(Collected data)
********************

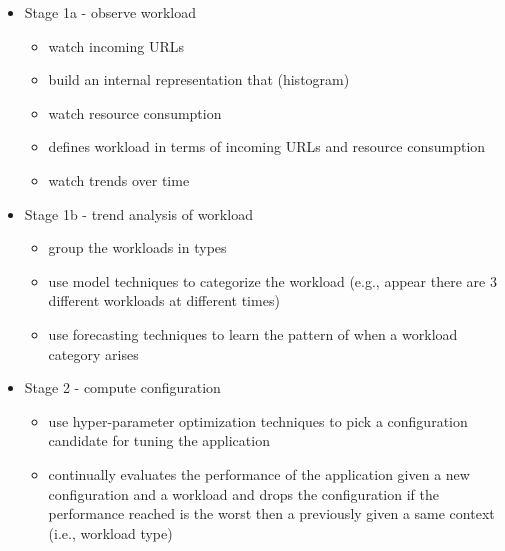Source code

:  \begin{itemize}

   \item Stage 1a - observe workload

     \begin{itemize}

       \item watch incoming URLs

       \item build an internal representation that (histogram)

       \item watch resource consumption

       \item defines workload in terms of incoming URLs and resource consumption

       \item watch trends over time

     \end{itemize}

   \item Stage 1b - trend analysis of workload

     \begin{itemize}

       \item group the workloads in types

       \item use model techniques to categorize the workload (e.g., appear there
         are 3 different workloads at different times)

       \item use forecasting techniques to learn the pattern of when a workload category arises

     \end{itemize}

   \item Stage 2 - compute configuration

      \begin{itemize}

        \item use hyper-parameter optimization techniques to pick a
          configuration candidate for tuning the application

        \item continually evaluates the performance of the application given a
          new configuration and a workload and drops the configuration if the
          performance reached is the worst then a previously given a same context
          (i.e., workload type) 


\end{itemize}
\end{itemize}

********************

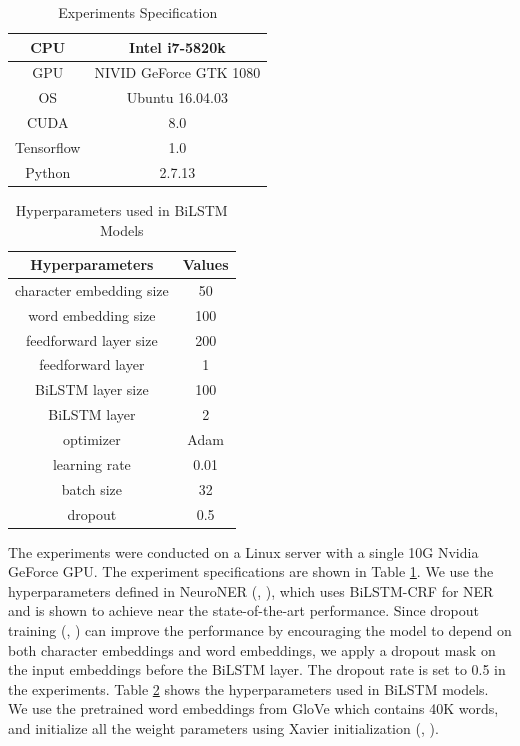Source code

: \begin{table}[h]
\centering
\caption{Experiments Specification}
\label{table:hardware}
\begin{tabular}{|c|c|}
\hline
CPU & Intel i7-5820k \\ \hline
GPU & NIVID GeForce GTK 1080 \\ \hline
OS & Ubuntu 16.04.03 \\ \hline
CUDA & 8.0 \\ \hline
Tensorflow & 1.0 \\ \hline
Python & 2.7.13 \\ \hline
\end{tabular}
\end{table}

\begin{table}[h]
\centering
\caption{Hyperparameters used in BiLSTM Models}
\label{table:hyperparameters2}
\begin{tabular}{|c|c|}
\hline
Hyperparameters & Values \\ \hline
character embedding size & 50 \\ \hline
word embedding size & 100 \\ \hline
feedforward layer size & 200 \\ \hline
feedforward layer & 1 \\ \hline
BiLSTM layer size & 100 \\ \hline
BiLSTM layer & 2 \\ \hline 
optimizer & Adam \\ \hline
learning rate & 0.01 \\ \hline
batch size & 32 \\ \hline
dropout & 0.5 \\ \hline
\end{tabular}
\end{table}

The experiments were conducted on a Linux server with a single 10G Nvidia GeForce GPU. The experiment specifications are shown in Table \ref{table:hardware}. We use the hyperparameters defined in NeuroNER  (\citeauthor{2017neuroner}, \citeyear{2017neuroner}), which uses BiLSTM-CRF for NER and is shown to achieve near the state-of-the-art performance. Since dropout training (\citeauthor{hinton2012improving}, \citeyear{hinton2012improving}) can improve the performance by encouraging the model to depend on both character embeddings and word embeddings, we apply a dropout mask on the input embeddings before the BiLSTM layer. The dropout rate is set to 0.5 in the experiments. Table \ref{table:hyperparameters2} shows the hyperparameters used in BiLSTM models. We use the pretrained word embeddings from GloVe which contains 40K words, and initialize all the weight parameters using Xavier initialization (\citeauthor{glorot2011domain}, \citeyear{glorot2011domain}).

********************

WHAT THE TASK REQUIRES: Using the entries above, repeat only the lines from the one containing "word embedding size & 100 \\ \hline" through the one containing "The experiments were", end lines included.

RESPONSE:
word embedding size & 100 \\ \hline
feedforward layer size & 200 \\ \hline
feedforward layer & 1 \\ \hline
BiLSTM layer size & 100 \\ \hline
BiLSTM layer & 2 \\ \hline 
optimizer & Adam \\ \hline
learning rate & 0.01 \\ \hline
batch size & 32 \\ \hline
dropout & 0.5 \\ \hline
\end{tabular}
\end{table}

The experiments were conducted on a Linux server with a single 10G Nvidia GeForce GPU. The experiment specifications are shown in Table \ref{table:hardware}. We use the hyperparameters defined in NeuroNER  (\citeauthor{2017neuroner}, \citeyear{2017neuroner}), which uses BiLSTM-CRF for NER and is shown to achieve near the state-of-the-art performance. Since dropout training (\citeauthor{hinton2012improving}, \citeyear{hinton2012improving}) can improve the performance by encouraging the model to depend on both character embeddings and word embeddings, we apply a dropout mask on the input embeddings before the BiLSTM layer. The dropout rate is set to 0.5 in the experiments. Table \ref{table:hyperparameters2} shows the hyperparameters used in BiLSTM models. We use the pretrained word embeddings from GloVe which contains 40K words, and initialize all the weight parameters using Xavier initialization (\citeauthor{glorot2011domain}, \citeyear{glorot2011domain}).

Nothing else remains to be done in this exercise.